Stored records:
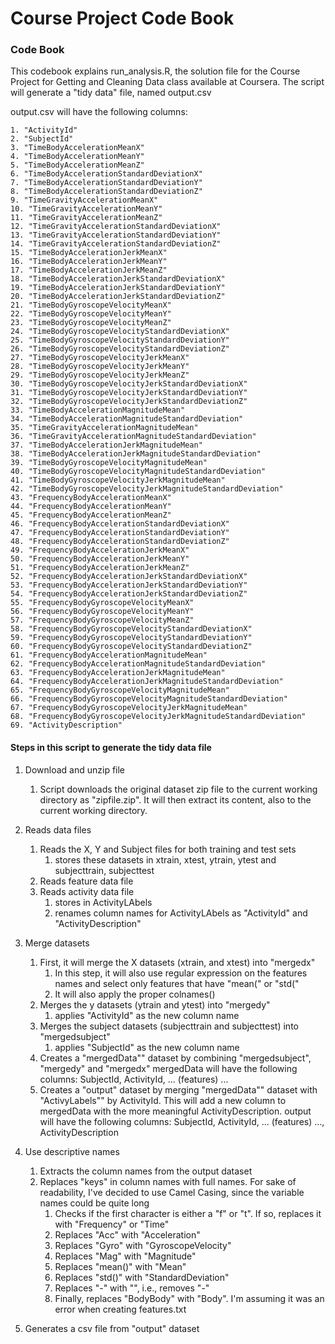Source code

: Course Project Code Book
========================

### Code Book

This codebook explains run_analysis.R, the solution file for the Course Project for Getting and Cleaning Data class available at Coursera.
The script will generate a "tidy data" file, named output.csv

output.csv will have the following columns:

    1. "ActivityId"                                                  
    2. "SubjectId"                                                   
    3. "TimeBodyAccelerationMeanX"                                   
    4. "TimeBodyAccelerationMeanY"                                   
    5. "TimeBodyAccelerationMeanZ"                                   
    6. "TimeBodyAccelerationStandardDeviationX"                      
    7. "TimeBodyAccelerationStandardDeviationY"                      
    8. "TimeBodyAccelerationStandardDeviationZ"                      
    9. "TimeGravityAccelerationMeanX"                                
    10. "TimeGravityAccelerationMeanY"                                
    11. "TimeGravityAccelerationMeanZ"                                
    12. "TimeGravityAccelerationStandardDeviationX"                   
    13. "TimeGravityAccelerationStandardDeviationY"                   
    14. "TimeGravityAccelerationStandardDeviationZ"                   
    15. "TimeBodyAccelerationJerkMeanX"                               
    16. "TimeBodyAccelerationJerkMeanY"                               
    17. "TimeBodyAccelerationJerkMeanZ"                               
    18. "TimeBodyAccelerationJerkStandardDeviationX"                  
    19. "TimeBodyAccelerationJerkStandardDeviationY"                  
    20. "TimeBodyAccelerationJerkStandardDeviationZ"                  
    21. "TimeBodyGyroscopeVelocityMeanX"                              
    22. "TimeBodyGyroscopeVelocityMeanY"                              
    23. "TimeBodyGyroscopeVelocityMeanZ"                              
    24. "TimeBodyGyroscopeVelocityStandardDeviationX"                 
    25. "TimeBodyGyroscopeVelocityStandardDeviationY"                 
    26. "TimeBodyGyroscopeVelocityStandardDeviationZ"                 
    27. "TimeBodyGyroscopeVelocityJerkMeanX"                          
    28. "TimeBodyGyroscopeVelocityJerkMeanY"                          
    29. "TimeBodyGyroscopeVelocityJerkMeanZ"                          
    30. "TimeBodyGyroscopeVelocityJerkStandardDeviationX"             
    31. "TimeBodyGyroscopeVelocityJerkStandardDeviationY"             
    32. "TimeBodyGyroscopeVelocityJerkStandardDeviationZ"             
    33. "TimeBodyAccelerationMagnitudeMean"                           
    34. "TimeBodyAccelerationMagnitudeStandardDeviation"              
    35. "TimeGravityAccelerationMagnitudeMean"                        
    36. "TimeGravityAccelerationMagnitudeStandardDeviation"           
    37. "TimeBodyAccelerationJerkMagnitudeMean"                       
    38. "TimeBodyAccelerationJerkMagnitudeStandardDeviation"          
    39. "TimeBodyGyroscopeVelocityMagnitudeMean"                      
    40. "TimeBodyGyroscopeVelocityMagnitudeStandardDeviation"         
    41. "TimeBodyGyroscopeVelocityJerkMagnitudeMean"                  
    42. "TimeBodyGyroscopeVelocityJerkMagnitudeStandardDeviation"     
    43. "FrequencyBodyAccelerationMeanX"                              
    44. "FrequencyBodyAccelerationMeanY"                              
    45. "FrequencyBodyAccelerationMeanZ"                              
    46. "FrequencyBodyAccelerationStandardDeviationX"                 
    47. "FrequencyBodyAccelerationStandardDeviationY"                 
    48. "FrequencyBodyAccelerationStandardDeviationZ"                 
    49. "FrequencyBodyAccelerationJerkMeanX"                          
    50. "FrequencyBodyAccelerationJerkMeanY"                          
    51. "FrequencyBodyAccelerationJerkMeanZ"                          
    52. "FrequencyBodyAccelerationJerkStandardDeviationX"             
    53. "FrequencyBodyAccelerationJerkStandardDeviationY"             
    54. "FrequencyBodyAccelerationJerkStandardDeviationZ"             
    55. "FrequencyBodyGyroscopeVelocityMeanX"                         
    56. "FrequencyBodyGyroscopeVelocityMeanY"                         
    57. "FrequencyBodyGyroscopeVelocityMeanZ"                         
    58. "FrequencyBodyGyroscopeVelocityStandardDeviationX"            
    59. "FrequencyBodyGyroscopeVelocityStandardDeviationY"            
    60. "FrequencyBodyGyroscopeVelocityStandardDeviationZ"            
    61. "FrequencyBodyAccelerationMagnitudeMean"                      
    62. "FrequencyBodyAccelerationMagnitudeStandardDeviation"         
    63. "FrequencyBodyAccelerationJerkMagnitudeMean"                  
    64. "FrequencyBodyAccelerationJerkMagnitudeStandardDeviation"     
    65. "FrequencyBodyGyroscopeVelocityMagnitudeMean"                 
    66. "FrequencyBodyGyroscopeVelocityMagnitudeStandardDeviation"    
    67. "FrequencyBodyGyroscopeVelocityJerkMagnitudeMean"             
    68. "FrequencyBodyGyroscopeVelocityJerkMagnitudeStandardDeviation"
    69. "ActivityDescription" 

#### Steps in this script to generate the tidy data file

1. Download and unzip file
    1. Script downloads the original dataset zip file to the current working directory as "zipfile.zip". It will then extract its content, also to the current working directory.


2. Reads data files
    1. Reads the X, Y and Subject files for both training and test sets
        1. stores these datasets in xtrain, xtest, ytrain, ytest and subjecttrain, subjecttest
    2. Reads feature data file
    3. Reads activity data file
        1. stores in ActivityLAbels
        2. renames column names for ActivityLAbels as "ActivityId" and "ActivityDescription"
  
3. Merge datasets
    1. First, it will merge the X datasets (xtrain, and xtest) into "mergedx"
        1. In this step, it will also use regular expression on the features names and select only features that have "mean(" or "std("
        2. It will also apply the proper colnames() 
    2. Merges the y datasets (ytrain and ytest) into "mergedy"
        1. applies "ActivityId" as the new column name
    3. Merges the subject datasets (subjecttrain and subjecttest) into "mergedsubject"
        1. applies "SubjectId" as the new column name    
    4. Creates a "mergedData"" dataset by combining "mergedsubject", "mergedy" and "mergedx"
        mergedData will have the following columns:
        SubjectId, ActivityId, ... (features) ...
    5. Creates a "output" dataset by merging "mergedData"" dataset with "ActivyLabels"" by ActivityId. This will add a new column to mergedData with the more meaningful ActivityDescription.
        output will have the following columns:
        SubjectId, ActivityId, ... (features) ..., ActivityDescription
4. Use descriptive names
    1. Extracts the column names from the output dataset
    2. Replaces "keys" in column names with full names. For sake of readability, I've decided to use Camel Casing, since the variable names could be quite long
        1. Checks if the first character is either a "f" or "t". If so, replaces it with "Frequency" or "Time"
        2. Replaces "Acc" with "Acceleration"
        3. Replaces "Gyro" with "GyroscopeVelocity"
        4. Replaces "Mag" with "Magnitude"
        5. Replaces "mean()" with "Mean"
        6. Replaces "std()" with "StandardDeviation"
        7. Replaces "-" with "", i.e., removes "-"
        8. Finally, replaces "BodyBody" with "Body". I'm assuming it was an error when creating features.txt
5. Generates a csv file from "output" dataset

> **Required work**: Write down, word for word, the lines above from the one containing "1. stores these" through the one containing "1. In this step, it", both ends included.

> **Written answer**:
        1. stores these datasets in xtrain, xtest, ytrain, ytest and subjecttrain, subjecttest
    2. Reads feature data file
    3. Reads activity data file
        1. stores in ActivityLAbels
        2. renames column names for ActivityLAbels as "ActivityId" and "ActivityDescription"
  
3. Merge datasets
    1. First, it will merge the X datasets (xtrain, and xtest) into "mergedx"
        1. In this step, it will also use regular expression on the features names and select only features that have "mean(" or "std("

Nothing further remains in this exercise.